About Launch Complex 1
Located on the Mahia Peninsula in New Zealand, Launch Complex 1 is the world’s first and only private orbital launch site. As the launch site for Rocket Lab’s Electron rocket, Launch Complex 1 has supported the successful delivery of more than 100 satellites to space across a range of missions for environmental and marine monitoring, Earth observation, science and research, internet connectivity, technology research and development, and national security. An FAA-licensed spaceport, Launch Complex 1 is capable of supporting up to 120 launch opportunities every year. From the site it is possible to reach orbital inclinations from sun-synchronous through to 30 degrees, enabling a wide spectrum of inclinations to service the majority of the satellite industry’s missions to low Earth orbit. Located within Launch Complex 1 are Rocket Lab’s private range control facilities, three satellite cleanrooms, a launch vehicle assembly hangar which can process multiple Electrons for launch at once, and administrative offices. Operating a private orbital launch site alongside its own range and mission control centers allows Rocket Lab to reduce the overhead costs per mission, resulting in a cost-effective launch service for satellite operators.

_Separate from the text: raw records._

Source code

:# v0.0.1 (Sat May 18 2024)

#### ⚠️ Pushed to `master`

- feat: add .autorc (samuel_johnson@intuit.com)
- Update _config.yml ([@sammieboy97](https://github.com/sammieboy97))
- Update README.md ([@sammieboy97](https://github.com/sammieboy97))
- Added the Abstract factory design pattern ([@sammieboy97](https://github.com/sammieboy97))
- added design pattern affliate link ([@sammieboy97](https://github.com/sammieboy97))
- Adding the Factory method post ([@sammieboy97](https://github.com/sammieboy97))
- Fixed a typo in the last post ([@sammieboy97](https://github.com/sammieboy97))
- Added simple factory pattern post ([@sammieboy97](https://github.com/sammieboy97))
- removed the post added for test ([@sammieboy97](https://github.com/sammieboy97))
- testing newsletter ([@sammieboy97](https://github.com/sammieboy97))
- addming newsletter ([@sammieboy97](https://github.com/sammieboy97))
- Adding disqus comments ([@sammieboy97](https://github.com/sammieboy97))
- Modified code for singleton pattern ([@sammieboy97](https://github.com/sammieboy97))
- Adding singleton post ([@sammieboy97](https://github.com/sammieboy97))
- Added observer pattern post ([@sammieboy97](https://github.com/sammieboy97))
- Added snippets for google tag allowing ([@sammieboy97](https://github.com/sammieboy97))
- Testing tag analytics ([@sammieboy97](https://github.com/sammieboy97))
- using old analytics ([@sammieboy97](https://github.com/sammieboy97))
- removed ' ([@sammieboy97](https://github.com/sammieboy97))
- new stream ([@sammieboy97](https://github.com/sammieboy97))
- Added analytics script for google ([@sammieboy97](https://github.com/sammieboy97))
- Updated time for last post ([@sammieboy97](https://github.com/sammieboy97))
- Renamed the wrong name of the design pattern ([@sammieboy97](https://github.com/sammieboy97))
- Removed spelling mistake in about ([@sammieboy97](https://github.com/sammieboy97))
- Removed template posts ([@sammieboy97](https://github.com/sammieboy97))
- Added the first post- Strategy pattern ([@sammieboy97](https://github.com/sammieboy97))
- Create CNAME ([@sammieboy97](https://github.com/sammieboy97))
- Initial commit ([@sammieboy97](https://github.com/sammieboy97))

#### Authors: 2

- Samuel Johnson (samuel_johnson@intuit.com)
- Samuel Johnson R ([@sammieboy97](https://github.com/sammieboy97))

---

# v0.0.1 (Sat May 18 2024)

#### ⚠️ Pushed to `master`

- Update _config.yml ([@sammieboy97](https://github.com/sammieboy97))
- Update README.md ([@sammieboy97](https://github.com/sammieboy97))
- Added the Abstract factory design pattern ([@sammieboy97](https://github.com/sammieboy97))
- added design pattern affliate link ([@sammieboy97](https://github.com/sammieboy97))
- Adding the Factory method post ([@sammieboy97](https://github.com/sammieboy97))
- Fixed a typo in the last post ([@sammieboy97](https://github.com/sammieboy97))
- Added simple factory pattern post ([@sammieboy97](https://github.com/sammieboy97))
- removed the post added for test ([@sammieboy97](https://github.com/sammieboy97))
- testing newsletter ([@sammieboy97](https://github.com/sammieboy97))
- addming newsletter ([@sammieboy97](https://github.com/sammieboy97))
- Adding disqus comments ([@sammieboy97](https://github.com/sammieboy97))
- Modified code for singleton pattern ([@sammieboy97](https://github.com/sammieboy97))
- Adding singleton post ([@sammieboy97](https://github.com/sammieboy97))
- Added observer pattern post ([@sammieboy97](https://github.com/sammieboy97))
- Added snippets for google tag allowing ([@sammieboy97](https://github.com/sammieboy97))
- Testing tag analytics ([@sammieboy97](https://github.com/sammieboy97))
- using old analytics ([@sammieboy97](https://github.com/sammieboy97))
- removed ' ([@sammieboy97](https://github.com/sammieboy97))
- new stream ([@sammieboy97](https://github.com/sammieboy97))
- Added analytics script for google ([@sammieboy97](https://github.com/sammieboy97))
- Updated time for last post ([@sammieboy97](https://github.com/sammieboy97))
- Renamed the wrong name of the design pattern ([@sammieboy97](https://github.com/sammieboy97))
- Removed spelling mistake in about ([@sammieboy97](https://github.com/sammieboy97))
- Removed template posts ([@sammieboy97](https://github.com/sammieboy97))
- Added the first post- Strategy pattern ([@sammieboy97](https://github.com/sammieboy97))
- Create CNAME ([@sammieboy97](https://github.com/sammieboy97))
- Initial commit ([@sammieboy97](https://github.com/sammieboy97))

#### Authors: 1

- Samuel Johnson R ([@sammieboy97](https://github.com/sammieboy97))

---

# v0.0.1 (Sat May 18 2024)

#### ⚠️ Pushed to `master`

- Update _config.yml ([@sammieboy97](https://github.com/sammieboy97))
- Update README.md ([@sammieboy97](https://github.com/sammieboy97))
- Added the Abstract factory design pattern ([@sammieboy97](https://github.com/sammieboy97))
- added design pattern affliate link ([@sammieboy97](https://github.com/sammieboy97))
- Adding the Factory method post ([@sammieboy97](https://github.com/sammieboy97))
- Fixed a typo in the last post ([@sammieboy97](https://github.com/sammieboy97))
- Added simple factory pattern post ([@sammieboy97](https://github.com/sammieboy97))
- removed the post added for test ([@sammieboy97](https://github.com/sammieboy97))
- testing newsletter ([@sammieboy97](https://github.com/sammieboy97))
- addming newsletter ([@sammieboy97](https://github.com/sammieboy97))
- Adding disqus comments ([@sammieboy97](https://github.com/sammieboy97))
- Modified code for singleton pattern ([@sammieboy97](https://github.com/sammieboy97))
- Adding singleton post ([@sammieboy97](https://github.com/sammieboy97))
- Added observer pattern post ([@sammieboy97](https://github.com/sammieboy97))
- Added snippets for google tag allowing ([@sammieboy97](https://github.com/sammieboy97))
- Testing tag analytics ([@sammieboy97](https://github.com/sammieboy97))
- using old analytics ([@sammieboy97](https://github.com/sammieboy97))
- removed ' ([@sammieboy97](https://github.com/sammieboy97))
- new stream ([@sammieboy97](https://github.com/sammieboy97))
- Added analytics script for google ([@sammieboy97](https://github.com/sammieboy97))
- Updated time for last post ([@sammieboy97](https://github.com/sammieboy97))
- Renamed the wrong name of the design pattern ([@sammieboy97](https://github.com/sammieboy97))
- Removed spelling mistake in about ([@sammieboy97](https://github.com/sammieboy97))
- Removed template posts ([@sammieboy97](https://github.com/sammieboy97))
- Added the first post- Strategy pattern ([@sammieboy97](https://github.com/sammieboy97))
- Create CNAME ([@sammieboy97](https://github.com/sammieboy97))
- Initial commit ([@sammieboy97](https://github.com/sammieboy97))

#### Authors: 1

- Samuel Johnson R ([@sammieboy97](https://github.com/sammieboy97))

‘The Owl’s Night Continues’ is the first of three dedicated Electron missions for Synspective, with two scheduled to launch in 2022 and a third in 2023. Each mission will deploy a single StriX satellite, growing Synspective’s synthetic aperture radar (SAR) constellation developed to deliver imagery that can detect millimeter-level changes to the Earth’s surface from space, independent of weather conditions on Earth and at any time of the day or night.
‘The Owl’s Night Continues’ mission follows on from Rocket Lab’s first launch for Synspective in December 2020. That mission, named ‘The Owl’s Night Begins’, witnessed Rocket Lab’s Electron launch vehicle deploy the StriX-α satellite – the first spacecraft in Synspective’s planned constellation of more than 30 SAR satellites designed to collate data of metropolitan centers on a daily basis to support urban development planning, construction and infrastructure monitoring, and disaster response.
Rocket Lab will not be attempting to recover Electron for this mission.